AIM OF THE EXERCISE
From the entries that follow, pick out all lines holding "categories".

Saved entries
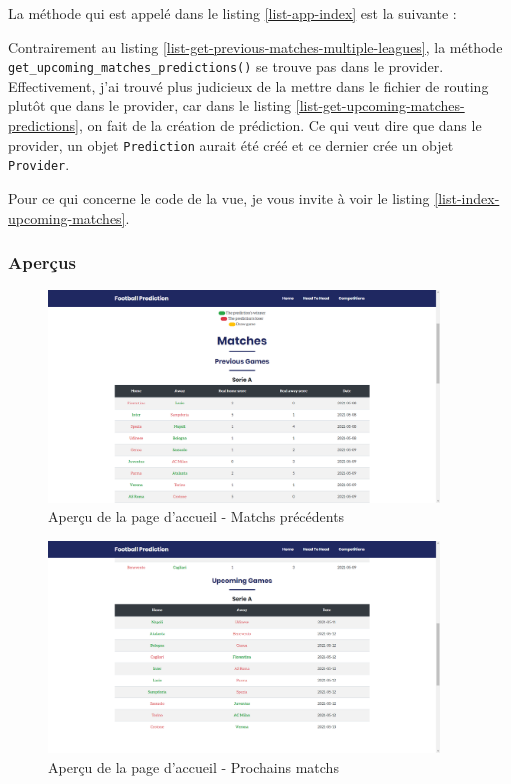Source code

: \documentclass[a4paper,14pt]{extarticle}
\begin{document}
{La méthode qui est appelé dans le listing \ref{list-app-index} est la suivante :


Contrairement au listing \ref{list-get-previous-matches-multiple-leagues}, la méthode \texttt{get\_upcoming\_matches\_predictions()} se trouve pas dans le provider. Effectivement, j'ai trouvé plus judicieux de la mettre dans le fichier de routing plutôt que dans le provider, car dans le listing \ref{list-get-upcoming-matches-predictions}, on fait de la création de prédiction. Ce qui veut dire que dans le provider, un objet \texttt{Prediction} aurait été créé et ce dernier crée un objet \texttt{Provider}. 
 
Pour ce qui concerne le code de la vue, je vous invite à voir le listing \ref{list-index-upcoming-matches}.


\subsubsection{Aperçus}

\begin{figure}[htp]
    \centering
    \includegraphics[width=28em]{../img/previousGamesAccueil.png}
    \caption{Aperçu de la page d'accueil - Matchs précédents}
    \label{fig:previousGamesAccueil}
\end{figure}

\begin{figure}[htp]
    \centering
    \includegraphics[width=28em]{../img/upcomingGamesAccueil.png}
    \caption{Aperçu de la page d'accueil - Prochains matchs}
    \label{fig:upcomingGamesAccueil}
\end{figure}

}
\end{document}
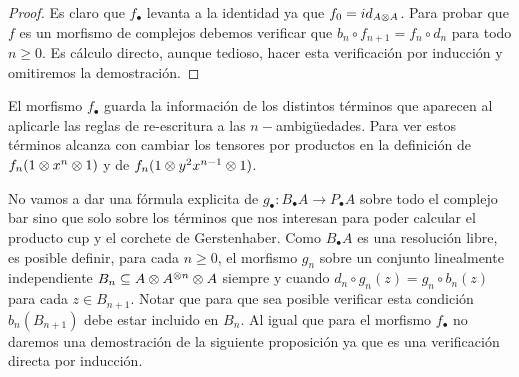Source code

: \documentclass[fleqn,../tesis.tex]{subfiles}
\begin{document}
\begin{proof}
	Es claro que $f_{\bullet}$ levanta a la identidad ya que $f_0 = id_{A \otimes A}$. Para probar que
	$f$ es un morfismo de complejos debemos verificar que $b_n \circ f_{n + 1} = f_n \circ d_n$ para todo
	$n \geq 0$. Es cálculo directo, aunque tedioso, hacer esta verificación por inducción y omitiremos la demostración. 
\end{proof}
El morfismo $f_{\bullet}$ guarda la información de los distintos términos que aparecen al aplicarle las reglas
de re-escritura a las $n-$ambigüedades. Para ver estos términos alcanza con cambiar los tensores por productos
en la definición de $f_n(1 \otimes x^{n} \otimes 1)$ y de $f_n(1 \otimes y^2x^{n - 1} \otimes 1)$.

No vamos a dar una fórmula explicita de $g_{\bullet} : B_{\bullet}A \to P_{\bullet}A$ sobre todo el complejo bar
sino que solo sobre los términos que nos interesan para poder calcular el producto cup y el corchete de Gerstenhaber.
Como $B_{\bullet}A$ es una resolución libre, es posible definir, para cada $n \geq  0$, el morfismo $g_n$
sobre un conjunto linealmente independiente $B_n \subseteq A\otimes A^{\otimes n}\otimes A$ siempre y cuando
$d_n \circ g_n(z) = g_n \circ b_n(z)$ para cada $z \in B_{n + 1}$. Notar que para que sea posible verificar esta
condición $b_n(B_{n + 1})$ debe estar incluido en $ B_{n}$. Al igual que para el morfismo $f_{\bullet}$
no daremos una demostración de la siguiente proposición ya que es una verificación directa por inducción.
\end{document}
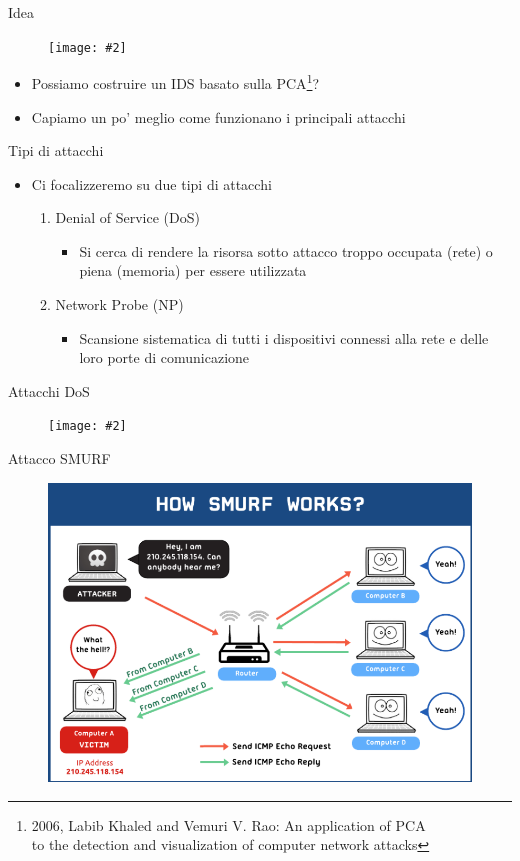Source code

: \documentclass[xcolor={dvipsnames}]{beamer}
\newcommand{\figcen}[2]{
	\begin{figure}
		\begin{center}
			\texttt{[image: \#2]}
		\end{center}
	\end{figure}
}
\begin{document}
		\begin{frame}{Idea}
			\figcen{.3\textwidth}{idea}
			\begin{itemize}
				\item Possiamo costruire un IDS basato sulla PCA\footnote[frame]{2006, Labib Khaled and Vemuri V. Rao: An application of PCA\\ to the detection and visualization of computer network attacks}?
				\item Capiamo un po' meglio come funzionano i principali attacchi
			\end{itemize}
			
		\end{frame}
		
		\begin{frame}{Tipi di attacchi}
			\begin{itemize}
				\item Ci focalizzeremo su due tipi di attacchi
				\begin{enumerate}
					\item Denial of Service (DoS)
					\begin{itemize}
						\item Si cerca di rendere la risorsa sotto attacco troppo occupata (rete) o piena (memoria) per essere utilizzata
					\end{itemize}
						\item Network Probe (NP)
					\begin{itemize}
						\item Scansione sistematica di tutti i dispositivi connessi alla rete e delle loro porte di comunicazione
					\end{itemize}
				\end{enumerate}
			\end{itemize}
		\end{frame}

		\begin{frame}{Attacchi DoS}
			\figcen{.8\textwidth}{dos}
		\end{frame}
		
		\begin{frame}{Attacco SMURF}
			\begin{figure}
				\begin{center}
					\includegraphics[width=.75\textwidth]{smurf}
				\end{center}
			\end{figure}
		\end{frame}
		
\end{document}
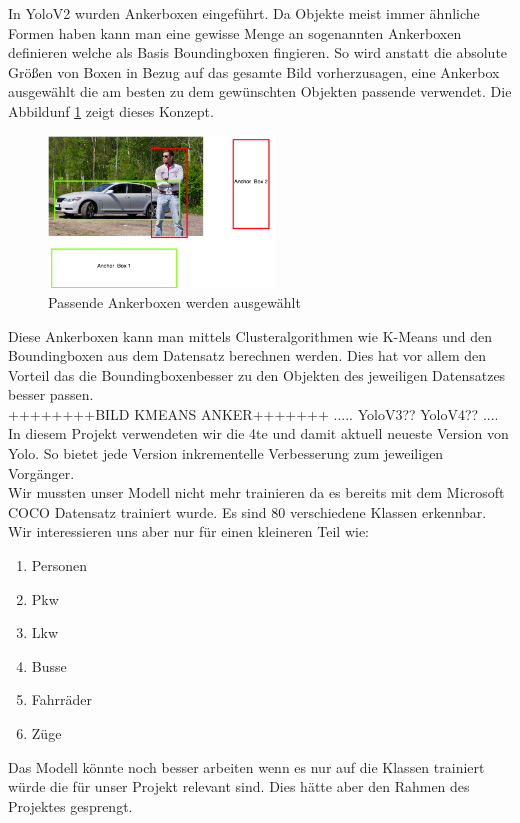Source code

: \documentclass[conference]{IEEEtran}
\begin{document}
	In YoloV2 wurden Ankerboxen eingeführt. Da Objekte meist immer ähnliche Formen haben kann man eine gewisse Menge an sogenannten Ankerboxen definieren welche als Basis Boundingboxen fingieren. So wird anstatt die absolute Größen von Boxen in Bezug auf das gesamte Bild vorherzusagen, eine Ankerbox ausgewählt die am besten zu dem gewünschten Objekten passende verwendet. Die Abbildunf \ref{Anker} zeigt dieses Konzept.
	\begin{figure}[!h]
		\begin{center}
			\includegraphics[width=6cm]{Media/Ankerboxen.png}
			\caption{Passende Ankerboxen werden ausgewählt\cite{b0}}
			\label{Anker}
		\end{center}
	\end{figure}
	Diese Ankerboxen kann man mittels Clusteralgorithmen wie K-Means und den Boundingboxen aus dem Datensatz berechnen werden. Dies hat vor allem den Vorteil das die Boundingboxenbesser zu den Objekten des jeweiligen Datensatzes besser passen. \cite{b3}\\ ++++++++BILD KMEANS ANKER+++++++
	.....
	YoloV3??
	YoloV4??
	....
	In diesem Projekt verwendeten wir die 4te und damit aktuell neueste Version von Yolo\cite{b2}. So bietet jede Version inkrementelle Verbesserung zum jeweiligen Vorgänger.\\
	Wir mussten unser Modell nicht mehr trainieren da es bereits mit dem Microsoft COCO Datensatz trainiert wurde. Es sind 80 verschiedene Klassen erkennbar. Wir interessieren uns aber nur für einen kleineren Teil wie:
	\begin{enumerate}
		\item Personen
		\item Pkw
		\item Lkw
		\item Busse
		\item Fahrräder
		\item Züge
	\end{enumerate}
	Das Modell könnte noch besser arbeiten wenn es nur auf die Klassen trainiert würde die für unser Projekt relevant sind. Dies hätte aber den Rahmen des Projektes gesprengt.\\
\end{document}
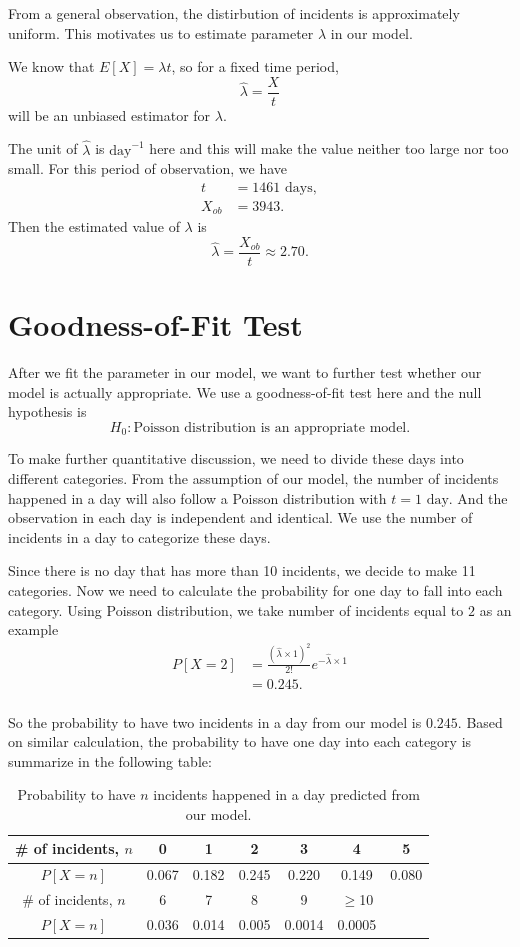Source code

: \documentclass[11pt,a4paper,english]{article}
\begin{document}
From a general observation, the distirbution of incidents is approximately uniform. This motivates us to estimate parameter $\lambda$ in our model.

We know that $E[X] = \lambda t$, so for a fixed time period, 
\[\hat{\lambda} = \frac{X}{t}\]
will be an unbiased estimator for $\lambda$.

The unit of $\hat{\lambda}$ is $\text{day}^{-1}$ here and this will make the value neither too large nor too small. For this period of observation, we have 
\begin{align*}
	t &= 1461\text{ days},\\
	X_{ob} &= 3943.
\end{align*}
Then the estimated value of $\lambda$ is
\[\hat{\lambda} = \frac{X_{ob}}{t} \approx 2.70.\] 

\section{Goodness-of-Fit Test}
After we fit the parameter in our model, we want to further test whether our model is actually appropriate. We use a goodness-of-fit test here and the null hypothesis is
\[H_{0}:\text{Poisson distribution is an appropriate model.}\]

To make further quantitative discussion, we need to divide these days into different categories. 
From the assumption of our model, the number of incidents happened in a day will also follow a Poisson distribution with $t = 1\text{ day}$. 
And the observation in each day is independent and identical. We use the number of incidents in a day to categorize these days.

Since there is no day that has more than 10 incidents, we decide to make 11 categories. Now we need to calculate the probability for one day to fall into each category. Using Poisson distribution, we take number of incidents equal to $2$ as an example
\[
	\begin{aligned}
		P[X = 2] &= \frac{(\hat{\lambda}\times 1)^{2}}{2!}e^{-\hat{\lambda} \times 1}\\
		&= 0.245.\\
	\end{aligned}
\]

So the probability to have two incidents in a day from our model is $0.245$.
Based on similar calculation, the probability to have one day into each category is summarize in the following table:
\begin{table}[htbp]
    \centering
    \caption{Probability to have $n$ incidents happened in a day predicted from our model.}
	\begin{tabular}{c|cccccc}
		\hline
		\# of incidents, $n$ & 0 & 1 & 2 & 3 & 4 & 5\\
		\hline
		$P[X = n]$ & 0.067 & 0.182 & 0.245 & 0.220 & 0.149 & 0.080\\ 
		\hline
		\# of incidents, $n$  & 6 & 7 & 8 & 9 & $\geq$10 & \\
		\hline
		$P[X = n]$  & 0.036 & 0.014 & 0.005 & 0.0014 & 0.0005 & \\ 
		\hline
    \end{tabular}
\end{table}
\end{document}
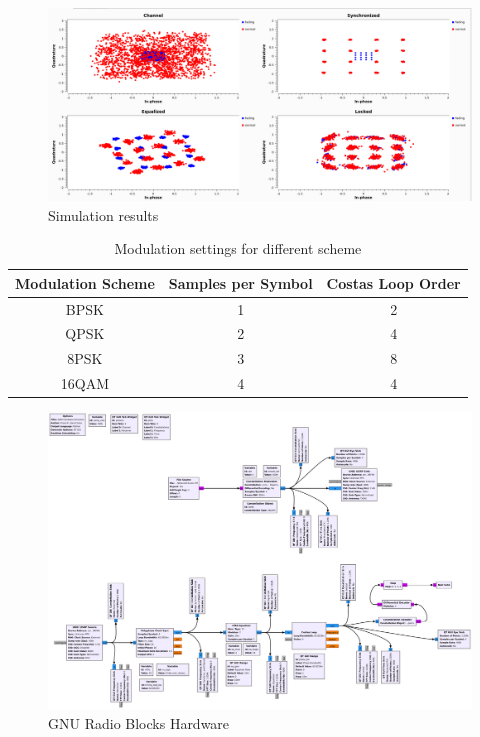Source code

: \begin{figure}
	\includegraphics[width=\linewidth]{./figures/screenshots/QAM16_Fading_2_.png}
	\caption{Simulation results}
	\label{fig:simul16QAM_1}	
\end{figure}

\begin{table}[]
	\centering
	\caption{Modulation settings for different scheme}
	\begin{tabular}{ccc}
		\toprule
		Modulation Scheme & Samples per Symbol & Costas Loop Order\\
		\midrule
		BPSK  & 1 & 2 \\
		QPSK  & 2 & 4 \\
		8PSK  & 3 & 8 \\
		16QAM & 4 & 4 \\
		\bottomrule
	\end{tabular}
	\label{tab:modulation_settings}
\end{table}

\begin{figure}
	\includegraphics[width=\linewidth]{./figures/pdfs/qam_Hardware_1711.pdf}
	\caption{GNU Radio Blocks Hardware}
	\label{fig:simul16QAM_Hardware_Aufbau}	
\end{figure}

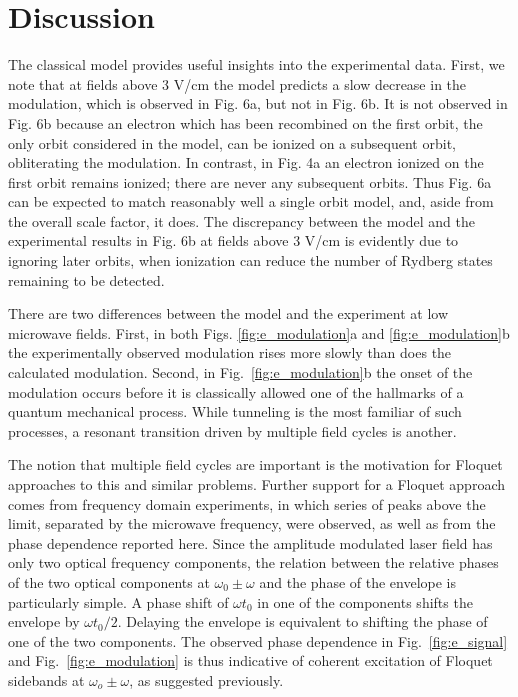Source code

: \documentclass[pra, reprint]{revtex4-1}
\begin{document}
\section{Discussion}
\label{sec:discussion}
The classical model provides useful insights into the experimental data. First, we note that at fields above 3 V/cm the model predicts a slow decrease in the modulation, which is observed in Fig. 6a, but not in Fig. 6b. It is not observed in Fig. 6b because an electron which has been recombined on the first orbit, the only orbit considered in the model, can be ionized on a subsequent orbit, obliterating the modulation. In contrast, in Fig. 4a an electron ionized on the first orbit remains ionized; there are never any subsequent orbits. Thus Fig. 6a can be expected to match reasonably well a single orbit model, and, aside from the overall scale factor, it does. The discrepancy between the model and the experimental results in Fig. 6b at fields above 3 V/cm is evidently due to ignoring later orbits, when ionization can reduce the number of Rydberg states remaining to be detected.

There are two differences between the model and the experiment at low microwave fields. First, in both Figs. \ref{fig:e_modulation}a and \ref{fig:e_modulation}b the experimentally observed modulation rises more slowly than does the calculated modulation. Second, in Fig.~\ref{fig:e_modulation}b the onset of the modulation occurs before it is classically allowed one of the hallmarks of a quantum mechanical process. While tunneling is the most familiar of such processes, a resonant transition driven by multiple field cycles is another\cite{Stoneman_1988}.

The notion that multiple field cycles are important is the motivation for Floquet approaches to this and similar problems\cite{Tong_2010,Murakami_2013,Chu_1977,Giutsi_1987}. Further support for a Floquet approach comes from frequency domain experiments, in which series of peaks above the limit, separated by the microwave frequency, were observed\cite{Shuman_2008,Gurian_2010,Arakelyan_2014}, as well as from the phase dependence reported here. Since the amplitude modulated laser field has only two optical frequency components, the relation between the relative phases of the two optical components at $\omega_0 \pm \omega$ and the phase of the envelope is particularly  simple. A phase shift of $\omega t_0$ in one of the components shifts the envelope by $\omega t_0/2$. Delaying the envelope is equivalent to shifting the phase of one of the two components. The observed phase dependence in Fig.~\ref{fig:e_signal} and Fig.~\ref{fig:e_modulation} is thus indicative of coherent excitation of Floquet sidebands at $\omega_o\pm\omega$, as suggested previously\cite{Tong_2010}.
\end{document}
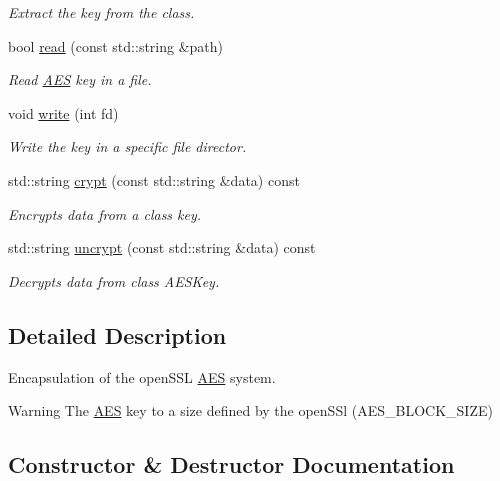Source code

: \begin{DoxyCompactItemize}
\begin{DoxyCompactList}\small\item\em Extract the key from the class. \end{DoxyCompactList}\item 
bool \hyperlink{class_spider_1_1ssl_1_1_a_e_s_a9ed853ba70dba93ed28523a9dcd52d72}{read} (const std\+::string \&path)
\begin{DoxyCompactList}\small\item\em Read \hyperlink{class_spider_1_1ssl_1_1_a_e_s}{A\+ES} key in a file. \end{DoxyCompactList}\item 
void \hyperlink{class_spider_1_1ssl_1_1_a_e_s_ac4c9691e1fd1c250343ebe8206f26026}{write} (int fd)
\begin{DoxyCompactList}\small\item\em Write the key in a specific file director. \end{DoxyCompactList}\item 
std\+::string \hyperlink{class_spider_1_1ssl_1_1_a_e_s_a035de929280e43fed57eb5bbadab394f}{crypt} (const std\+::string \&data) const
\begin{DoxyCompactList}\small\item\em Encrypts data from a class key. \end{DoxyCompactList}\item 
std\+::string \hyperlink{class_spider_1_1ssl_1_1_a_e_s_a187c229df6c9e59b44c6148f5eac6177}{uncrypt} (const std\+::string \&data) const
\begin{DoxyCompactList}\small\item\em Decrypts data from class A\+E\+S\+Key. \end{DoxyCompactList}\end{DoxyCompactItemize}


\subsection{Detailed Description}
Encapsulation of the open\+S\+SL \hyperlink{class_spider_1_1ssl_1_1_a_e_s}{A\+ES} system. 

\begin{DoxyWarning}{Warning}
The \hyperlink{class_spider_1_1ssl_1_1_a_e_s}{A\+ES} key to a size defined by the open\+S\+Sl (A\+E\+S\+\_\+\+B\+L\+O\+C\+K\+\_\+\+S\+I\+ZE) 
\end{DoxyWarning}


\subsection{Constructor \& Destructor Documentation}
\mbox{\label{class_spider_1_1ssl_1_1_a_e_s_a9da7fa808bebcdb3042322a371473069}} 
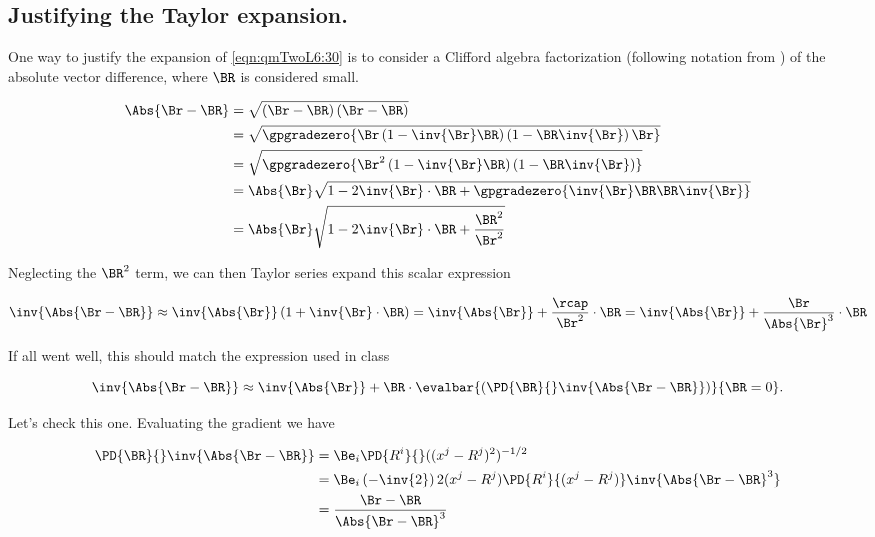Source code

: \subsection{Justifying the Taylor expansion.}

One way to justify the expansion of \ref{eqn:qmTwoL6:30} is to consider a Clifford algebra factorization (following notation from \cite{doran2003gap}) of the absolute vector difference, where $\BR$ is considered small.

\begin{align*}
\Abs{\Br - \BR}
&= \sqrt{ \left(\Br - \BR\right) \left(\Br - \BR\right) } \\
&= \sqrt{ \gpgradezero{\Br \left(1 - \inv{\Br} \BR\right) \left(1 - \BR \inv{\Br}\right) \Br} } \\
&= \sqrt{ \gpgradezero{\Br^2 \left(1 - \inv{\Br} \BR\right) \left(1 - \BR \inv{\Br}\right) } } \\
&= \Abs{\Br} \sqrt{ 1 - 2 \inv{\Br} \cdot \BR + \gpgradezero{\inv{\Br} \BR \BR \inv{\Br}}} \\
&= \Abs{\Br} \sqrt{ 1 - 2 \inv{\Br} \cdot \BR + \frac{\BR^2}{\Br^2}}
\end{align*}

Neglecting the $\BR^2$ term, we can then Taylor series expand this scalar expression 

\begin{equation}\label{eqn:qmTwoL6:150}
\inv{\Abs{\Br - \BR}} 
\approx
\inv{\Abs{\Br}} \left( 
1 + \inv{\Br} \cdot \BR
\right) 
=
\inv{\Abs{\Br}} 
+ \frac{\rcap}{\Br^2} \cdot \BR
=
\inv{\Abs{\Br}} 
+ \frac{\Br}{\Abs{\Br}^3} \cdot \BR
\end{equation}

If all went well, this should match the expression used in class

\begin{equation}\label{eqn:qmTwoL6:170}
\inv{\Abs{\Br - \BR}} \approx \inv{\Abs{\Br}} 
+ 
\BR \cdot \evalbar{\left(
\PD{\BR}{} \inv{\Abs{ \Br - \BR}}
\right)}{\BR = 0}.
\end{equation}

Let's check this one.  Evaluating the gradient we have

\begin{align*}
\PD{\BR}{} \inv{\Abs{ \Br - \BR}}
&=
\Be_i \PD{R^i}{} ((x^j - R^j)^2)^{-1/2} \\
&=
\Be_i \left(-\inv{2}\right) 2 (x^j - R^j) \PD{R^i}{(x^j - R^j)} \inv{\Abs{\Br - \BR}^3} \\
&= \frac{\Br - \BR}{
\Abs{\Br - \BR}^3} 
\end{align*}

REPLY TO THE TASK
To make further quantitative discussion, we need to divide these days into different categories. 
Since there is no day that has more than 10 incidents, we decide to make 11 categories. Now we need to calculate the probability for one day to fall into each category. Using Poisson distribution, we take number of incidents equal to $2$ as an example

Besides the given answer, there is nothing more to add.